The main idea behind financial restructuring of a company is rearranging relations between a company facing financial difficulties (ie, an overly indebted company or one unable to make payments) and its creditors. This is achieved by introducing a standstill on a strictly voluntary basis and with an active role of an institutional intermediary (eg, the Serbian Chamber of Commerce, independent experts) between the company and its creditors.
The financial restructuring occurs if there are at least two banks (whether resident or non-resident in Serbia) and if the restructuring is to be conducted with respect to the claims/debts that the creditors and the debtor may freely dispose of. (It is interesting that a definition of “free disposal of claims” is nowhere to be found, or is a definition of “overly indebted”, “threat of being overly indebted”, etc.). Creditors that agree to participate in the restructuring must act in mutual cooperation and good faith, especially when it comes to creating all of the conditions for a successful restructuring.
The restructuring itself is marked by two phases and two separate agreements. First, a standstill is introduced through a written agreement between the creditors and debtor, temporarily preventing all creditors participating in the restructuring from enforcing or demanding settlement of their claims (unless they must initiate court proceedings for statute of limitations reasons). No enforcement procedures may be initiated, while those procedures already underway are suspended.
Secondly, financial restructuring is completed once the financial restructuring agreement has been executed, providing for some or all of the following recovery measures: payments in instalments, amendments to the maturity dates, amendments to the interest rates, debt discharge, debt equity swap, issuance of securities, and more.
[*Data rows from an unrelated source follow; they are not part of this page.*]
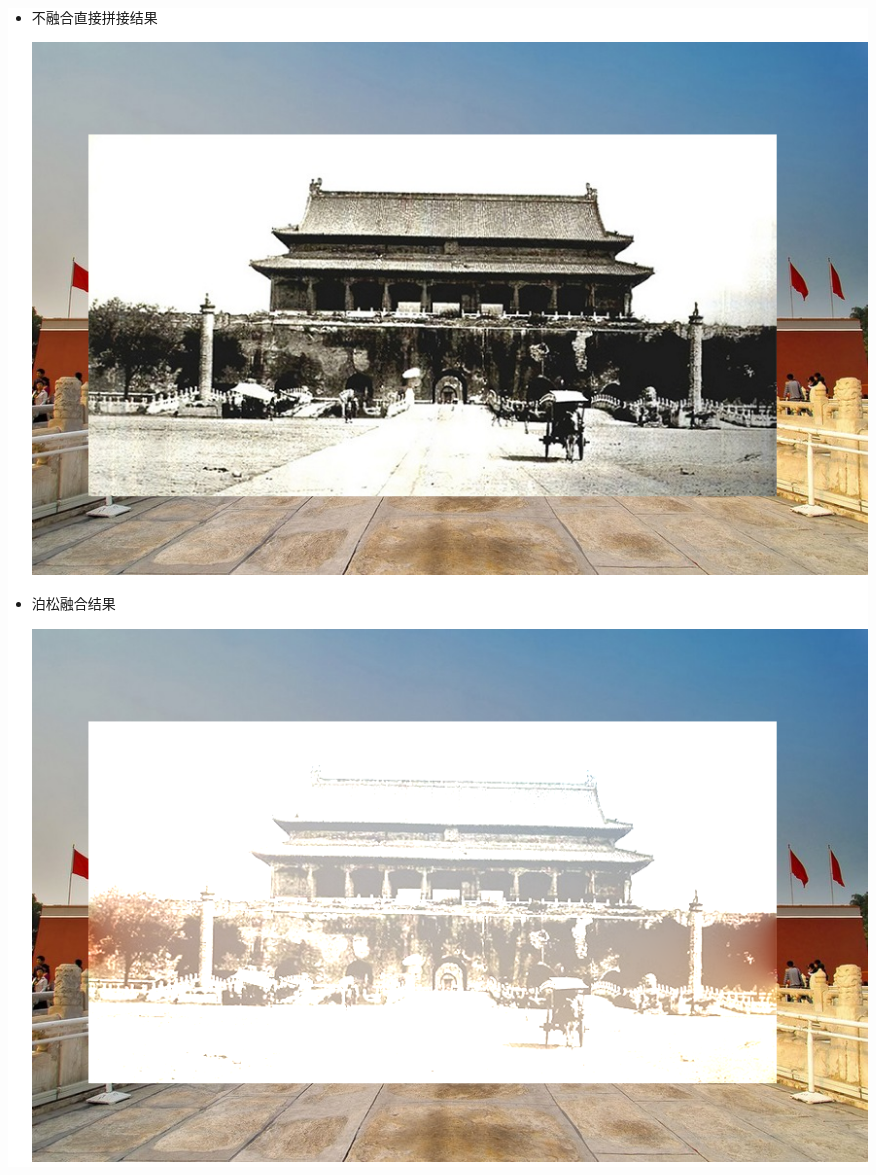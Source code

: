 - 不融合直接拼接结果

    ![img](./test/2/FusionResult_NONE.png)

- 泊松融合结果
    
    ![img](./test/2/FusionResult_POISSON.png)
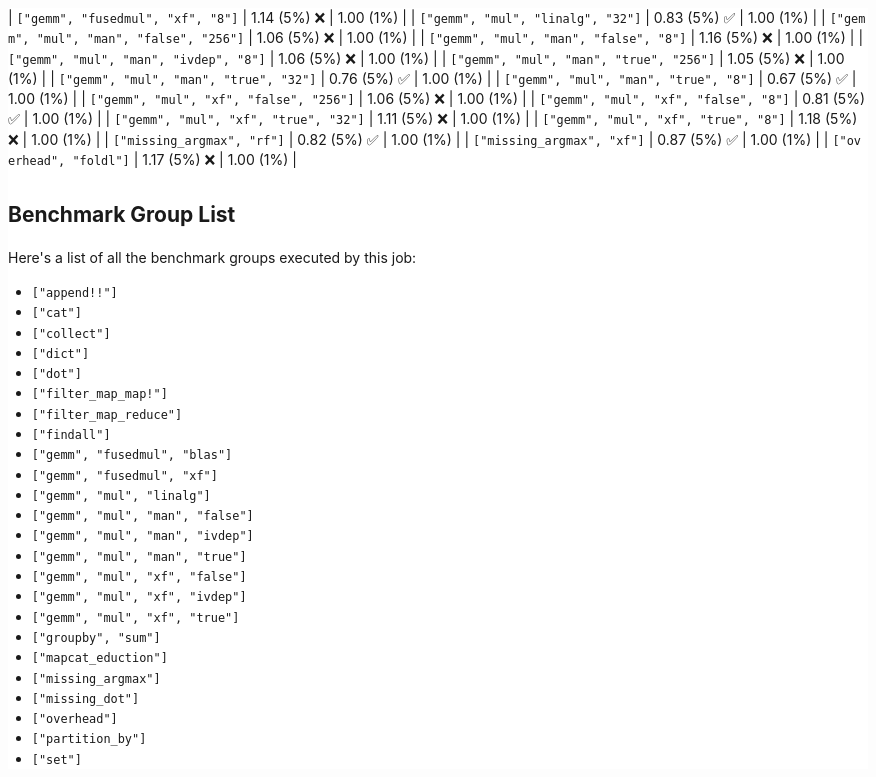| `["gemm", "fusedmul", "xf", "8"]`        |                1.14 (5%) :x: |    1.00 (1%)  |
| `["gemm", "mul", "linalg", "32"]`        | 0.83 (5%) :white_check_mark: |    1.00 (1%)  |
| `["gemm", "mul", "man", "false", "256"]` |                1.06 (5%) :x: |    1.00 (1%)  |
| `["gemm", "mul", "man", "false", "8"]`   |                1.16 (5%) :x: |    1.00 (1%)  |
| `["gemm", "mul", "man", "ivdep", "8"]`   |                1.06 (5%) :x: |    1.00 (1%)  |
| `["gemm", "mul", "man", "true", "256"]`  |                1.05 (5%) :x: |    1.00 (1%)  |
| `["gemm", "mul", "man", "true", "32"]`   | 0.76 (5%) :white_check_mark: |    1.00 (1%)  |
| `["gemm", "mul", "man", "true", "8"]`    | 0.67 (5%) :white_check_mark: |    1.00 (1%)  |
| `["gemm", "mul", "xf", "false", "256"]`  |                1.06 (5%) :x: |    1.00 (1%)  |
| `["gemm", "mul", "xf", "false", "8"]`    | 0.81 (5%) :white_check_mark: |    1.00 (1%)  |
| `["gemm", "mul", "xf", "true", "32"]`    |                1.11 (5%) :x: |    1.00 (1%)  |
| `["gemm", "mul", "xf", "true", "8"]`     |                1.18 (5%) :x: |    1.00 (1%)  |
| `["missing_argmax", "rf"]`               | 0.82 (5%) :white_check_mark: |    1.00 (1%)  |
| `["missing_argmax", "xf"]`               | 0.87 (5%) :white_check_mark: |    1.00 (1%)  |
| `["overhead", "foldl"]`                  |                1.17 (5%) :x: |    1.00 (1%)  |

## Benchmark Group List
Here's a list of all the benchmark groups executed by this job:

- `["append!!"]`
- `["cat"]`
- `["collect"]`
- `["dict"]`
- `["dot"]`
- `["filter_map_map!"]`
- `["filter_map_reduce"]`
- `["findall"]`
- `["gemm", "fusedmul", "blas"]`
- `["gemm", "fusedmul", "xf"]`
- `["gemm", "mul", "linalg"]`
- `["gemm", "mul", "man", "false"]`
- `["gemm", "mul", "man", "ivdep"]`
- `["gemm", "mul", "man", "true"]`
- `["gemm", "mul", "xf", "false"]`
- `["gemm", "mul", "xf", "ivdep"]`
- `["gemm", "mul", "xf", "true"]`
- `["groupby", "sum"]`
- `["mapcat_eduction"]`
- `["missing_argmax"]`
- `["missing_dot"]`
- `["overhead"]`
- `["partition_by"]`
- `["set"]`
Reorganisation in insolvency
At first sight, it seems that financial restructuring is similar to reorganisation in insolvency, a preventive composition. The preventive composition is also a measure for recovery of a debtor and is subject to an agreement between the creditors and the debtor.
The two crucial differences between the two, however, are the moment of application of the reorganisation and the position of the creditors. In financial restructuring there is a presumption of equal position of all participating creditors, at least in proportion to the amounts of their claims against the debtor (unless otherwise agreed between the creditors). Preventive composition, conversely, brings a division of creditors into ranks which are set out in a distinct hierarchy, like in bankruptcy proceedings. Furthermore, with financial restructuring, only those creditors who executed the appropriate agreements are included in its effects and measures. Under a preventive composition procedure, on the other hand, a reorganisation plan is adopted if approved by a simple majority of creditors within each of their ranks. An adopted reorganisation plan further regulates all of the relations between the debtor and its creditors, most importantly, including those creditors who voted against the plan but were outnumbered.
Even though financial restructuring is different than reorganisation in insolvency and has recently been introduced into Serbian law, it is not completely unknown. In fact, the legislative act enacting the Law simply shaped something that already existed in practice into a legal norm. However, as the by-laws have yet to be enacted, implementation of this Law is currently cumbersome and its full effects are yet to be seen.
In financial restructuring there is a presumption of equal position of all participating creditors, at least in proportion to the amounts of their claims against the debtor (unless otherwise agreed between the creditors). Preventive composition, conversely, brings a division of creditors into ranks which are set out in a distinct hierarchy, like in bankruptcy proceedings.